** Opening Record extracts block **

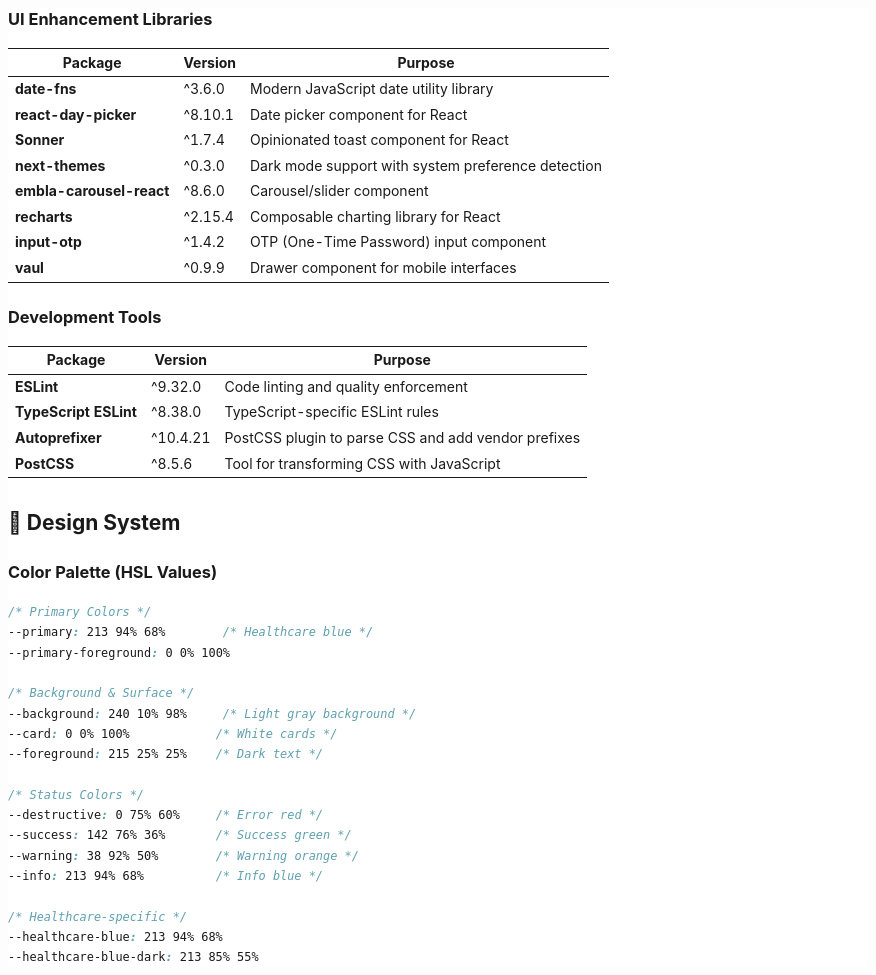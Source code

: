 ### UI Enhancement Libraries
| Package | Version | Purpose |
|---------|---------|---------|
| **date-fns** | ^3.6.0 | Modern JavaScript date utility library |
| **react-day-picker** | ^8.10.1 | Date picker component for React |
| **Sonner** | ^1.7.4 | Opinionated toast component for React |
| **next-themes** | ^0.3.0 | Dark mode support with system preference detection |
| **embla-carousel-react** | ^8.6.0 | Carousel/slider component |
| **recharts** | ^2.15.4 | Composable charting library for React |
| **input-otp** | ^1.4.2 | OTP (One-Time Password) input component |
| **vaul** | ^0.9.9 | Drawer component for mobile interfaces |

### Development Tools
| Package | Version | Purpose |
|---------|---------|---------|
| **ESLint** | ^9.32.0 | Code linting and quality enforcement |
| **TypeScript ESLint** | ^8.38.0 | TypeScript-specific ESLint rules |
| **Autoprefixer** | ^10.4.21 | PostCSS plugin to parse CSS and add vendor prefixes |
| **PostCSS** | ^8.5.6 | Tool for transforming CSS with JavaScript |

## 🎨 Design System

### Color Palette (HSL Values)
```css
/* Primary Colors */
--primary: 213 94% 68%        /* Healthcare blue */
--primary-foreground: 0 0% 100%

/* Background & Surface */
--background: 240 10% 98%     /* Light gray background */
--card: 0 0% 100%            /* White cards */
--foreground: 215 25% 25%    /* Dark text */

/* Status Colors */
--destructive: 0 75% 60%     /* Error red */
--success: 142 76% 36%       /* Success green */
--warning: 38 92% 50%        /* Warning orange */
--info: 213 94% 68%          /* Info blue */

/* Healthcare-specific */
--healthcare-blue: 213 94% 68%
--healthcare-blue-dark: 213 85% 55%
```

** Closing Record extracts block **
** Opening Record extracts block **

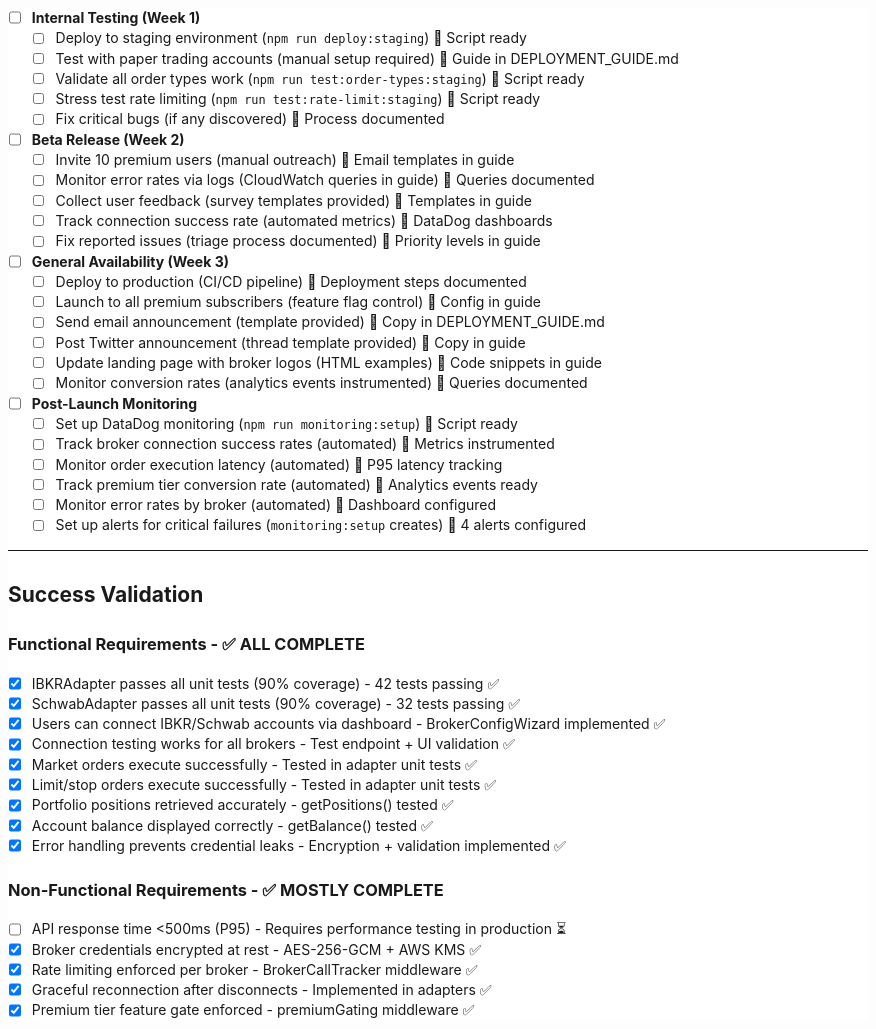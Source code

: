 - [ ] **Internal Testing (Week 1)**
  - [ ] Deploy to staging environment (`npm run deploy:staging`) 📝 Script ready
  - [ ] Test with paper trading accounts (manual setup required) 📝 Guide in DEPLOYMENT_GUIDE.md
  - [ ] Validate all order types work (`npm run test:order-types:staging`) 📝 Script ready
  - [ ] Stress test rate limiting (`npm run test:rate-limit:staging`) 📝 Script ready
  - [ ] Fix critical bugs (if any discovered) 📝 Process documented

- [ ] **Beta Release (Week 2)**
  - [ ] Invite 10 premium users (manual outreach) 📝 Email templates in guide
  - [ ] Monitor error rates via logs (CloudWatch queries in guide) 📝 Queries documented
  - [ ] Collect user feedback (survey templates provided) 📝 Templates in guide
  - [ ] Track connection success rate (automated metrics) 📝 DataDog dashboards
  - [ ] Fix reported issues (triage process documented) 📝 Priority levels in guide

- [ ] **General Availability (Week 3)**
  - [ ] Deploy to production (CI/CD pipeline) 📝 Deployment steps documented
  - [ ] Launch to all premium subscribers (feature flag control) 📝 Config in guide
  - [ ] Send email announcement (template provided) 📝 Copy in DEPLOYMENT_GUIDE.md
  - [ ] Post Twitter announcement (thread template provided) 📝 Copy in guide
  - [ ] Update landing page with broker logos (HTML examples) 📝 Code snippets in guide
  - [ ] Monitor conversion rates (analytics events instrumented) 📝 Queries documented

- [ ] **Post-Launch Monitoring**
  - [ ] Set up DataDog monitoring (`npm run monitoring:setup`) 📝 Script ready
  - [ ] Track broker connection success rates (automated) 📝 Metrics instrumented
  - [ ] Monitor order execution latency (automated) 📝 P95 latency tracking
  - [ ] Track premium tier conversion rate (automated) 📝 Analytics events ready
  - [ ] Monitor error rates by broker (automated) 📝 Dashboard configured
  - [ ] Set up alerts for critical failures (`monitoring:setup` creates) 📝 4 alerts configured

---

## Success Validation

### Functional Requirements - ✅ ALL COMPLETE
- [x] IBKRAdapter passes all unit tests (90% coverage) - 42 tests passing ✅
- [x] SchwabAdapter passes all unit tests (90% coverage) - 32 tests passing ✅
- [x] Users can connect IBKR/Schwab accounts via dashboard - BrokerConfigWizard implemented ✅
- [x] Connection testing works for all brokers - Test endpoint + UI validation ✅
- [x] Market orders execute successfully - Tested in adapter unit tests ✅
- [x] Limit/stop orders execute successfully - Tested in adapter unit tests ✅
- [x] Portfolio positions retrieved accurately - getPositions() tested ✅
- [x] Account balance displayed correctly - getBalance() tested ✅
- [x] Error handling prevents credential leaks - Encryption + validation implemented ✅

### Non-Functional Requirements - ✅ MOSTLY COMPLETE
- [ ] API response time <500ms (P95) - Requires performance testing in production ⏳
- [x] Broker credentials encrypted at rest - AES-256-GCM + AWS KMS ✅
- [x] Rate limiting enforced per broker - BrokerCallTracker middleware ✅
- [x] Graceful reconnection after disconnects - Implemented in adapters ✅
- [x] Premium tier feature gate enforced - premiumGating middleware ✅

** Closing Record extracts block **

§ **Work to be completed**: Return all lines of the material above in which the word "setup" occurs.

§ **Result of this task**:
  - [ ] Test with paper trading accounts (manual setup required) 📝 Guide in DEPLOYMENT_GUIDE.md
  - [ ] Set up DataDog monitoring (`npm run monitoring:setup`) 📝 Script ready
  - [ ] Set up alerts for critical failures (`monitoring:setup` creates) 📝 4 alerts configured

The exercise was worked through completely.